How, then, to read this riddle? How could a poll with such an apparent demographic goof wind up so close to the mark? What no critic apparently understood, or wanted to understand, is something very basic and essential to exit poll methodology: multiple stratification (weighting). Exit pollsters know enough not to expect equivalent response rates across race, age, gender, income, education, and partisanship groups. They use data-rich models, as in many other sciences, to weight their samples accordingly. It has been my observation that the aggregate impact of these multiple weightings—because they are grounded at least in part on demographic data derived from prior elections’ exit polls that have been adjusted rightward to congruence with red-shifted votecounts—tends to be rightward. That is, there are factors in the exit pollsters’ weighting algorithm that tend to chronically push the sample a few points to the right. The over-representation of college grads pushed the sample a point or two to the left.
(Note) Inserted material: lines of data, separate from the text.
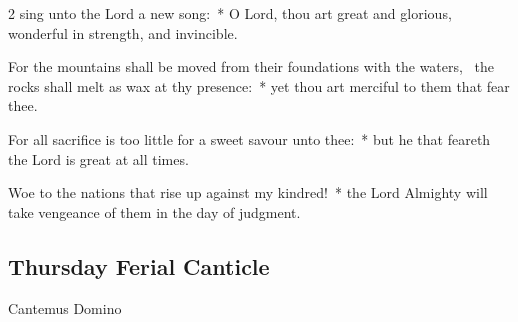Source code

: \begin{multicols}{2}
 sing unto the Lord a new song:~* O Lord, thou art great and glorious, wonderful in strength, and invincible.\par
{}
For the mountains shall be moved from their foundations with the waters,~{\dag} the rocks shall melt as wax at thy presence:~* yet thou art merciful to them that fear thee.\par
For all sacrifice is too little for a sweet savour unto thee:~* but he that feareth the Lord is great at all times.\par
Woe to the nations that rise up against my kindred!~* the Lord Almighty will take vengeance of them in the day of judgment.

\subsection{Thursday Ferial Canticle}

\begin{inhead}
Cantemus Domino
\end{inhead}


\end{multicols}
Such weightings tug against one another—so, for example, the sample might wind up over-representing the college-educated but under-representing non-white voters. The art and science of exit polling lies in getting those balances right, and they’ve sure enough had a lot of practice (in fact, prior to the computerized voting era, the main problem with exit polls was that they were so accurate that the pollsters had to agree to withhold their results until polls had closed in order not to discourage late-day turnout).
It’s a complex process and you could say, I suppose, “the secret’s in the sauce” (although, again, this sauce is far less secret than the votecounts themselves—the numbers are there to inspect and compare, at https://www.cnn.com/election/2016/results/exit-polls/national/president for the adjusted National poll and on this website for the unadjusted screencaptures, along with a more complete analysis of the polling methodology).
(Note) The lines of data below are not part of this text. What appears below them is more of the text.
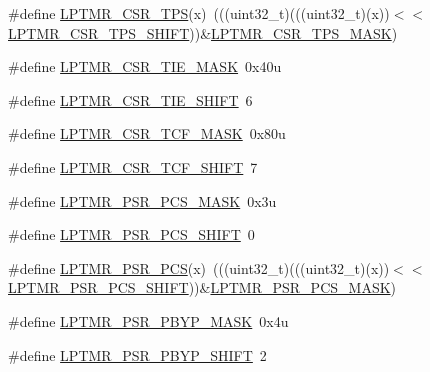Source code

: \begin{DoxyCompactItemize}
\item 
\#define \hyperlink{group___l_p_t_m_r___register___masks_ga21ce2f3d05c087f7f46dcb9b7035e4f2}{L\+P\+T\+M\+R\+\_\+\+C\+S\+R\+\_\+\+T\+PS}(x)~(((uint32\+\_\+t)(((uint32\+\_\+t)(x))$<$$<$\hyperlink{group___l_p_t_m_r___register___masks_ga7759d842742bfedd91788d41ef12fb8d}{L\+P\+T\+M\+R\+\_\+\+C\+S\+R\+\_\+\+T\+P\+S\+\_\+\+S\+H\+I\+FT}))\&\hyperlink{group___l_p_t_m_r___register___masks_ga3502ccff1cbdb70bb99b73c035ab1e19}{L\+P\+T\+M\+R\+\_\+\+C\+S\+R\+\_\+\+T\+P\+S\+\_\+\+M\+A\+SK})
\item 
\#define \hyperlink{group___l_p_t_m_r___register___masks_gabb726cb43d5f6ee38339048c69a5f086}{L\+P\+T\+M\+R\+\_\+\+C\+S\+R\+\_\+\+T\+I\+E\+\_\+\+M\+A\+SK}~0x40u
\item 
\#define \hyperlink{group___l_p_t_m_r___register___masks_gaaedba0195b3abfcae6e8669f84f39d5d}{L\+P\+T\+M\+R\+\_\+\+C\+S\+R\+\_\+\+T\+I\+E\+\_\+\+S\+H\+I\+FT}~6
\item 
\#define \hyperlink{group___l_p_t_m_r___register___masks_ga13b5dd6085ca2a8cf0f06550b7557b6b}{L\+P\+T\+M\+R\+\_\+\+C\+S\+R\+\_\+\+T\+C\+F\+\_\+\+M\+A\+SK}~0x80u
\item 
\#define \hyperlink{group___l_p_t_m_r___register___masks_ga0ffa48fac670327deffc2e17ef1dea68}{L\+P\+T\+M\+R\+\_\+\+C\+S\+R\+\_\+\+T\+C\+F\+\_\+\+S\+H\+I\+FT}~7
\item 
\#define \hyperlink{group___l_p_t_m_r___register___masks_ga40daa10db43ec0c0a1944e6289ca29cc}{L\+P\+T\+M\+R\+\_\+\+P\+S\+R\+\_\+\+P\+C\+S\+\_\+\+M\+A\+SK}~0x3u
\item 
\#define \hyperlink{group___l_p_t_m_r___register___masks_gaf258bce874ad60601d6d76cefc72c52e}{L\+P\+T\+M\+R\+\_\+\+P\+S\+R\+\_\+\+P\+C\+S\+\_\+\+S\+H\+I\+FT}~0
\item 
\#define \hyperlink{group___l_p_t_m_r___register___masks_gabeba0b705770f53c56a569a5ee74536b}{L\+P\+T\+M\+R\+\_\+\+P\+S\+R\+\_\+\+P\+CS}(x)~(((uint32\+\_\+t)(((uint32\+\_\+t)(x))$<$$<$\hyperlink{group___l_p_t_m_r___register___masks_gaf258bce874ad60601d6d76cefc72c52e}{L\+P\+T\+M\+R\+\_\+\+P\+S\+R\+\_\+\+P\+C\+S\+\_\+\+S\+H\+I\+FT}))\&\hyperlink{group___l_p_t_m_r___register___masks_ga40daa10db43ec0c0a1944e6289ca29cc}{L\+P\+T\+M\+R\+\_\+\+P\+S\+R\+\_\+\+P\+C\+S\+\_\+\+M\+A\+SK})
\item 
\#define \hyperlink{group___l_p_t_m_r___register___masks_gab3daae6085cf702b31db5be78fe03872}{L\+P\+T\+M\+R\+\_\+\+P\+S\+R\+\_\+\+P\+B\+Y\+P\+\_\+\+M\+A\+SK}~0x4u
\item 
\#define \hyperlink{group___l_p_t_m_r___register___masks_ga4bb5021e396db697f5e597fdcdc222e3}{L\+P\+T\+M\+R\+\_\+\+P\+S\+R\+\_\+\+P\+B\+Y\+P\+\_\+\+S\+H\+I\+FT}~2

\end{DoxyCompactItemize}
But you can also say “the proof’s in the pudding.” The fact is that the National Exit Poll—the one torn apart by a posse of critics sorely lacking in understanding of exit poll methodology, many of whom have been hell-bent on discrediting exit polls as a verification tool since 2004—got it right, while the exit polls by the same firm, using the same methodological “sauce,” in the critical battleground states table-run by Trump, were way off, all in the same direction. That is a damning second-order comparative, and the best evidence we can get from a system determined to withhold all its “hard” evidence, a process designed for concealment. So far, to my knowledge, no one has established a benign explanation for this, or numerous other, telling patterns of disparity.9
I hope that any reader troubled by the evidence summarized here, and/or by its facile dismissal by those who would prefer not to grapple with its implications, will take the time to examine the studies included in the “Evidence and Analysis” chapter of CODE RED, all of which are fully accessible to the non-statistician. In conclusion, the key point is that it is not just a few instances or an equivocal pattern, nor can it be attributed to skewed baselines—it is pervasive. It is difficult to look at all this data gathered together and not emerge gravely concerned that elections have been systematically manipulated and strongly moved to further investigate that possibility.